Biogen Idec and Knopp Biosciences today announced enrollment of the first patient in EMPOWER, a multi-national Phase III study evaluating the efficacy, safety and pharmacokinetics of dexpramipexole in patients with amyotrophic lateral sclerosis (ALS).

“ALS is a serious disorder that affects patients in the prime of life and for which there is an urgent need for new and effective treatments," said Merit Cudkowicz, M.D., MSc, Director of the MDA ALS Clinic at Massachusetts General Hospital and Principal Investigator in the EMPOWER study. "In the past several years, there has been an explosion of research in ALS that has helped us better understand the disease and potentially paves the way for the discovery and development of new treatments for ALS.”

“This is exciting news for the ALS community,” said ALS Association Chief Scientist Lucie Bruijn, Ph.D.  “We have confidence in Biogen’s clinical trial processes and encourage candidates to enroll.”

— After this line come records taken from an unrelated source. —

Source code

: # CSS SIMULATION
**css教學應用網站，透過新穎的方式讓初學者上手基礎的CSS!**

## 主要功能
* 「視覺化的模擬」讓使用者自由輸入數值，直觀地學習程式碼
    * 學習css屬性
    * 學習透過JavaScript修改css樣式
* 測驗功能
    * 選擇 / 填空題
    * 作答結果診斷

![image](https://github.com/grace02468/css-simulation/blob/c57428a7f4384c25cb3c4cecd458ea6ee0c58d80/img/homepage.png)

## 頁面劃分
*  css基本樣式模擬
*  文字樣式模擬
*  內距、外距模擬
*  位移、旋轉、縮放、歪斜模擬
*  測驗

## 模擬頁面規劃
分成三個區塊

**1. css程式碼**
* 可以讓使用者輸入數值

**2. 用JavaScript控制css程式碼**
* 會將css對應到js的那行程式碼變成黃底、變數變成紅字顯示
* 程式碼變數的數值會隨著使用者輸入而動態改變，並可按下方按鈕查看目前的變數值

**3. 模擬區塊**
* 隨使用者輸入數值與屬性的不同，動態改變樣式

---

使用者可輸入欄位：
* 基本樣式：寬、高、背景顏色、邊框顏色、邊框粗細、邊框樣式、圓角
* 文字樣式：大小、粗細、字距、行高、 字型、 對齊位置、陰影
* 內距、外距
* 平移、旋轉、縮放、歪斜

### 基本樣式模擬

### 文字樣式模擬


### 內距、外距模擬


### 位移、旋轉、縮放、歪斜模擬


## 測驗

EMPOWER is a Phase III, randomized, double-blind, placebo-controlled, parallel-group, multi-center study that will assess the safety and efficacy of dexpramipexole in people with familial or sporadic ALS. Approximately 804 patients will be randomized in a one-to-one ratio to receive either dexpramipexole 150 mg twice daily or placebo and will be followed for a period of at least 12 months. Investigators also have the option to maintain treatment with the current standard-of-care in ALS for all patients enrolled in the study. The primary objective will be assessed using a joint ranking of functional outcomes adjusted for mortality on the ALS Functional Rating Scale, Revised (ALSFRS-R), a validated rating instrument used by physicians for monitoring the progression of disability in patients with ALS.

“Biogen Idec is committed to working with the ALS community to find new treatment options for this deadly disease and to improve the lives of people with ALS,” said Alfred Sandrock, M.D., Ph.D., senior vice president of Development at Biogen Idec. “Based on promising data from earlier clinical trials, we believe that dexpramipexole has the potential to be a significant advance for people suffering from ALS, and we will fully explore its potential as a new treatment for this devastating disease.”

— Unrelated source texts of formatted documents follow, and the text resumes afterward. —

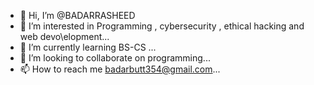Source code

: - 👋 Hi, I’m @BADARRASHEED
- 👀 I’m interested in Programming , cybersecurity , ethical hacking and web devo\elopment...
- 🌱 I’m currently learning BS-CS ...
- 💞️ I’m looking to collaborate on programming...
- 📫 How to reach me badarbutt354@gmail.com...

<!---
BADARRASHEED/BADARRASHEED is a ✨ special ✨ repository because its `README.md` (this file) appears on your GitHub profile.
You can click the Preview link to take a look at your changes.
--->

“Knopp Biosciences is very pleased to see dexpramipexole entering Phase III development with the initiation of the EMPOWER study,” said Michael Bozik, M.D., president and CEO of Knopp. “The promise of dexpramipexole has brought together a motivated multi-national network of investigators and study coordinators committed to determining if dexpramipexole can fulfill its potential as a treatment for patients with ALS.”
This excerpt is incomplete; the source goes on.